Instructions for the task: Once the pictures are set aside, copy the data below exactly as it stands.

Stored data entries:
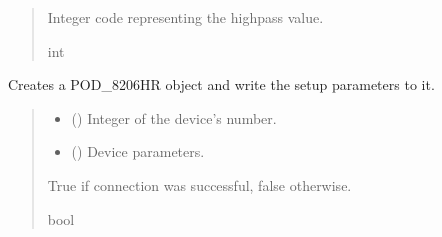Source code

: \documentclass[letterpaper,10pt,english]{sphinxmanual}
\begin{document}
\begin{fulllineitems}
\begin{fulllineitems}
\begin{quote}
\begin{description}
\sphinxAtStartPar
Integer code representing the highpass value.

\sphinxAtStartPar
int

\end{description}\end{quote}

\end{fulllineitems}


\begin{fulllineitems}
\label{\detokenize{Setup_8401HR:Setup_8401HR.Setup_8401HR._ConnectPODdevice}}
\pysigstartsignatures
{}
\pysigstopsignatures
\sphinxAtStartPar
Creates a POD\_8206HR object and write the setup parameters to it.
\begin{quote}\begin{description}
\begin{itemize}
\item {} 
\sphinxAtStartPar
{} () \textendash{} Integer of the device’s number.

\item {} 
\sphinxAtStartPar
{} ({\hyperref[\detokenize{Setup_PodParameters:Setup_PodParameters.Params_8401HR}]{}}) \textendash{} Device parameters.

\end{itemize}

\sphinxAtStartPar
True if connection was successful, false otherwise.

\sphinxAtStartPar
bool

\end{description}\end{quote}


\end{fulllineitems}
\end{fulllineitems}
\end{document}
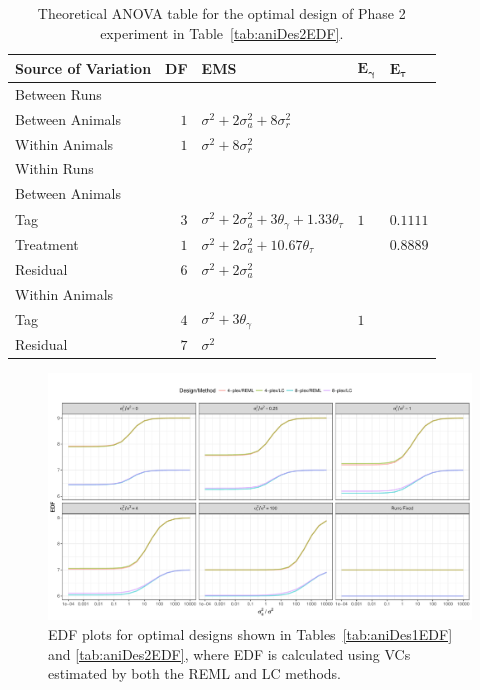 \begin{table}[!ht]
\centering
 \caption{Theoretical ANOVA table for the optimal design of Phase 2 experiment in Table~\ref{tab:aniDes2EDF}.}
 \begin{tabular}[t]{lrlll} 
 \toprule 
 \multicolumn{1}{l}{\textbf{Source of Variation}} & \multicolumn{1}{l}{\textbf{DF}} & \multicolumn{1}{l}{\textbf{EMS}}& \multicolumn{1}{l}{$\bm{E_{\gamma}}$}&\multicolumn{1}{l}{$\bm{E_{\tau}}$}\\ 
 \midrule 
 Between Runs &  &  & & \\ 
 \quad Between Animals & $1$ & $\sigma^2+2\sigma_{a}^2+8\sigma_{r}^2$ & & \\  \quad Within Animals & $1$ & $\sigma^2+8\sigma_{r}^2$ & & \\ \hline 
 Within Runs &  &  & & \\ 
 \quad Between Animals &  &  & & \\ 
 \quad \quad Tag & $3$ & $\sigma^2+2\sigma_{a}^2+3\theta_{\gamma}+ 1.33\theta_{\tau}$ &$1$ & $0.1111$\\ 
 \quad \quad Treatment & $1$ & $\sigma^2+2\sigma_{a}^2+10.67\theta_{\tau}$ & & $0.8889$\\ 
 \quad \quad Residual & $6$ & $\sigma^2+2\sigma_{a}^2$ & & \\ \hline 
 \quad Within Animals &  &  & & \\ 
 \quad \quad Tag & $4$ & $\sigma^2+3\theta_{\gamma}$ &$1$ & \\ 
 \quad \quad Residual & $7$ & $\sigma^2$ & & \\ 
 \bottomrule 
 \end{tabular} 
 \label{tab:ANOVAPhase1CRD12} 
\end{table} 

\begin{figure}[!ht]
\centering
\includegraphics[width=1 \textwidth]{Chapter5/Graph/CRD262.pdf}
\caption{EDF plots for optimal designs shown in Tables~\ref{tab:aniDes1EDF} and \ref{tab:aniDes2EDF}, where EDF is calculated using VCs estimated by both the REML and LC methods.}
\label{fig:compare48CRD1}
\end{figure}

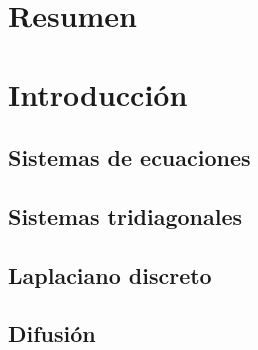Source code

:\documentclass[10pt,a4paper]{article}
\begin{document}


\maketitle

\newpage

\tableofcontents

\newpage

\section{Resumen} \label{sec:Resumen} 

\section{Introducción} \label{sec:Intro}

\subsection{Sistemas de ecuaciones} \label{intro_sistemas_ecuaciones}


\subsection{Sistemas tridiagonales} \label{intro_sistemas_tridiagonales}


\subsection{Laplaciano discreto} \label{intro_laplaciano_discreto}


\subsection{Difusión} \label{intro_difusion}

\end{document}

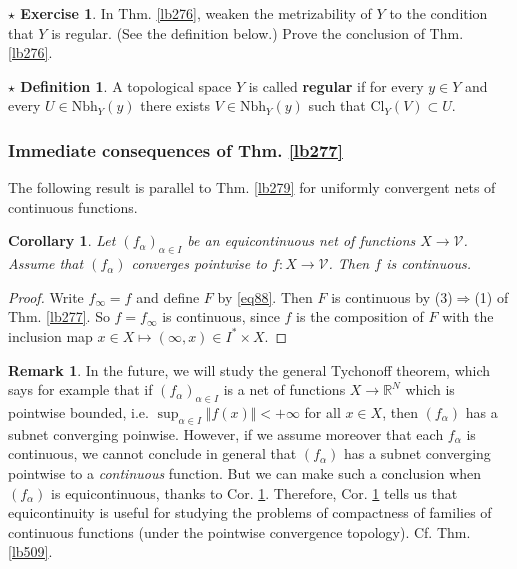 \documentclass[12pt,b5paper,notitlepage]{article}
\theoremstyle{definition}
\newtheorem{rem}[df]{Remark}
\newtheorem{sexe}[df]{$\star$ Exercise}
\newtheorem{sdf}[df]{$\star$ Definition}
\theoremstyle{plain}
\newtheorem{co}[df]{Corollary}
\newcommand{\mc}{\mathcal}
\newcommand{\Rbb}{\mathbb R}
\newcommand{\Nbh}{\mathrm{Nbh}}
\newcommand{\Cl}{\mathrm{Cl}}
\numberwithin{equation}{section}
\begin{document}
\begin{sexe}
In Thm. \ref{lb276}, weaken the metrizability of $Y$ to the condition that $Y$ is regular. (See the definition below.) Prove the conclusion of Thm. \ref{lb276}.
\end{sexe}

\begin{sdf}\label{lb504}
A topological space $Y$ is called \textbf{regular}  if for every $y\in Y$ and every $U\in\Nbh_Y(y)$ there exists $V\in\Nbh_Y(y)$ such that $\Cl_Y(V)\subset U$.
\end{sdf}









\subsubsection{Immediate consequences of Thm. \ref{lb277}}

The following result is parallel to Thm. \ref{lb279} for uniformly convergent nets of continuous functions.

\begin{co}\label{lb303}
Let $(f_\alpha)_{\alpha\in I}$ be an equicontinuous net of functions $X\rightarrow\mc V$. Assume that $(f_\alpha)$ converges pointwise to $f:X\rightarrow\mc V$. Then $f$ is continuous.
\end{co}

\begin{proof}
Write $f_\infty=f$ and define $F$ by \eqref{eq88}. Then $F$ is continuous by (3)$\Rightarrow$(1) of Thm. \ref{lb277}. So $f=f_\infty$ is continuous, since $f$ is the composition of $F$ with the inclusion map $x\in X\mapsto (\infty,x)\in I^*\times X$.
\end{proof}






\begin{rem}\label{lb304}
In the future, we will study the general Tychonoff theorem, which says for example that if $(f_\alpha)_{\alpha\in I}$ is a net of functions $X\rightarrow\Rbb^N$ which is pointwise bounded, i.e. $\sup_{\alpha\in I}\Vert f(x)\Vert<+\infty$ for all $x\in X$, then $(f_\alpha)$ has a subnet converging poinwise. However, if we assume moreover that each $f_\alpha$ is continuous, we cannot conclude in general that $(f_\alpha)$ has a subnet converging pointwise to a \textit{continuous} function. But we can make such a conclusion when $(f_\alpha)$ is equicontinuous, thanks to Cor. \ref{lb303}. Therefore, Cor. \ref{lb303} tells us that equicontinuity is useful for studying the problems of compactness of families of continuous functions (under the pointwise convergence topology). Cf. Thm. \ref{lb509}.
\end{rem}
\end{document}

Solution to the exercise:
Source code

: \documentclass[letterpaper,10pt,english]{sphinxmanual}
\begin{document}
\begin{fulllineitems}
\begin{fulllineitems}
\begin{quote}
\begin{description}
\sphinxAtStartPar
Integer code representing the highpass value.

\sphinxAtStartPar
int

\end{description}\end{quote}

\end{fulllineitems}


\begin{fulllineitems}
\label{\detokenize{Setup_8401HR:Setup_8401HR.Setup_8401HR._ConnectPODdevice}}
\pysigstartsignatures
{}
\pysigstopsignatures
\sphinxAtStartPar
Creates a POD\_8206HR object and write the setup parameters to it.
\begin{quote}\begin{description}
\begin{itemize}
\item {} 
\sphinxAtStartPar
{} () \textendash{} Integer of the device’s number.

\item {} 
\sphinxAtStartPar
{} ({\hyperref[\detokenize{Setup_PodParameters:Setup_PodParameters.Params_8401HR}]{}}) \textendash{} Device parameters.

\end{itemize}

\sphinxAtStartPar
True if connection was successful, false otherwise.

\sphinxAtStartPar
bool

\end{description}\end{quote}


\end{fulllineitems}
\end{fulllineitems}
\end{document}
 \begin{table}[!ht]
\centering
 \caption{Theoretical ANOVA table for the optimal design of Phase 2 experiment in Table~\ref{tab:aniDes2EDF}.}
 \begin{tabular}[t]{lrlll} 
 \toprule 
 \multicolumn{1}{l}{\textbf{Source of Variation}} & \multicolumn{1}{l}{\textbf{DF}} & \multicolumn{1}{l}{\textbf{EMS}}& \multicolumn{1}{l}{$\bm{E_{\gamma}}$}&\multicolumn{1}{l}{$\bm{E_{\tau}}$}\\ 
 \midrule 
 Between Runs &  &  & & \\ 
 \quad Between Animals & $1$ & $\sigma^2+2\sigma_{a}^2+8\sigma_{r}^2$ & & \\  \quad Within Animals & $1$ & $\sigma^2+8\sigma_{r}^2$ & & \\ \hline 
 Within Runs &  &  & & \\ 
 \quad Between Animals &  &  & & \\ 
 \quad \quad Tag & $3$ & $\sigma^2+2\sigma_{a}^2+3\theta_{\gamma}+ 1.33\theta_{\tau}$ &$1$ & $0.1111$\\ 
 \quad \quad Treatment & $1$ & $\sigma^2+2\sigma_{a}^2+10.67\theta_{\tau}$ & & $0.8889$\\ 
 \quad \quad Residual & $6$ & $\sigma^2+2\sigma_{a}^2$ & & \\ \hline 
 \quad Within Animals &  &  & & \\ 
 \quad \quad Tag & $4$ & $\sigma^2+3\theta_{\gamma}$ &$1$ & \\ 
 \quad \quad Residual & $7$ & $\sigma^2$ & & \\ 
 \bottomrule 
 \end{tabular} 
 \label{tab:ANOVAPhase1CRD12} 
\end{table} 

\begin{figure}[!ht]
\centering
\includegraphics[width=1 \textwidth]{Chapter5/Graph/CRD262.pdf}
\caption{EDF plots for optimal designs shown in Tables~\ref{tab:aniDes1EDF} and \ref{tab:aniDes2EDF}, where EDF is calculated using VCs estimated by both the REML and LC methods.}
\label{fig:compare48CRD1}
\end{figure}

Source code

:\documentclass[10pt,a4paper]{article}
\begin{document}


\maketitle

\newpage

\tableofcontents

\newpage

\section{Resumen} \label{sec:Resumen} 

\section{Introducción} \label{sec:Intro}

\subsection{Sistemas de ecuaciones} \label{intro_sistemas_ecuaciones}


\subsection{Sistemas tridiagonales} \label{intro_sistemas_tridiagonales}


\subsection{Laplaciano discreto} \label{intro_laplaciano_discreto}


\subsection{Difusión} \label{intro_difusion}

\end{document}

 \documentclass[12pt,b5paper,notitlepage]{article}
\theoremstyle{definition}
\newtheorem{rem}[df]{Remark}
\newtheorem{sexe}[df]{$\star$ Exercise}
\newtheorem{sdf}[df]{$\star$ Definition}
\theoremstyle{plain}
\newtheorem{co}[df]{Corollary}
\newcommand{\mc}{\mathcal}
\newcommand{\Rbb}{\mathbb R}
\newcommand{\Nbh}{\mathrm{Nbh}}
\newcommand{\Cl}{\mathrm{Cl}}
\numberwithin{equation}{section}
\begin{document}
\begin{sexe}
In Thm. \ref{lb276}, weaken the metrizability of $Y$ to the condition that $Y$ is regular. (See the definition below.) Prove the conclusion of Thm. \ref{lb276}.
\end{sexe}

\begin{sdf}\label{lb504}
A topological space $Y$ is called \textbf{regular}  if for every $y\in Y$ and every $U\in\Nbh_Y(y)$ there exists $V\in\Nbh_Y(y)$ such that $\Cl_Y(V)\subset U$.
\end{sdf}









\subsubsection{Immediate consequences of Thm. \ref{lb277}}

The following result is parallel to Thm. \ref{lb279} for uniformly convergent nets of continuous functions.

\begin{co}\label{lb303}
Let $(f_\alpha)_{\alpha\in I}$ be an equicontinuous net of functions $X\rightarrow\mc V$. Assume that $(f_\alpha)$ converges pointwise to $f:X\rightarrow\mc V$. Then $f$ is continuous.
\end{co}

\begin{proof}
Write $f_\infty=f$ and define $F$ by \eqref{eq88}. Then $F$ is continuous by (3)$\Rightarrow$(1) of Thm. \ref{lb277}. So $f=f_\infty$ is continuous, since $f$ is the composition of $F$ with the inclusion map $x\in X\mapsto (\infty,x)\in I^*\times X$.
\end{proof}






\begin{rem}\label{lb304}
In the future, we will study the general Tychonoff theorem, which says for example that if $(f_\alpha)_{\alpha\in I}$ is a net of functions $X\rightarrow\Rbb^N$ which is pointwise bounded, i.e. $\sup_{\alpha\in I}\Vert f(x)\Vert<+\infty$ for all $x\in X$, then $(f_\alpha)$ has a subnet converging poinwise. However, if we assume moreover that each $f_\alpha$ is continuous, we cannot conclude in general that $(f_\alpha)$ has a subnet converging pointwise to a \textit{continuous} function. But we can make such a conclusion when $(f_\alpha)$ is equicontinuous, thanks to Cor. \ref{lb303}. Therefore, Cor. \ref{lb303} tells us that equicontinuity is useful for studying the problems of compactness of families of continuous functions (under the pointwise convergence topology). Cf. Thm. \ref{lb509}.
\end{rem}
\end{document}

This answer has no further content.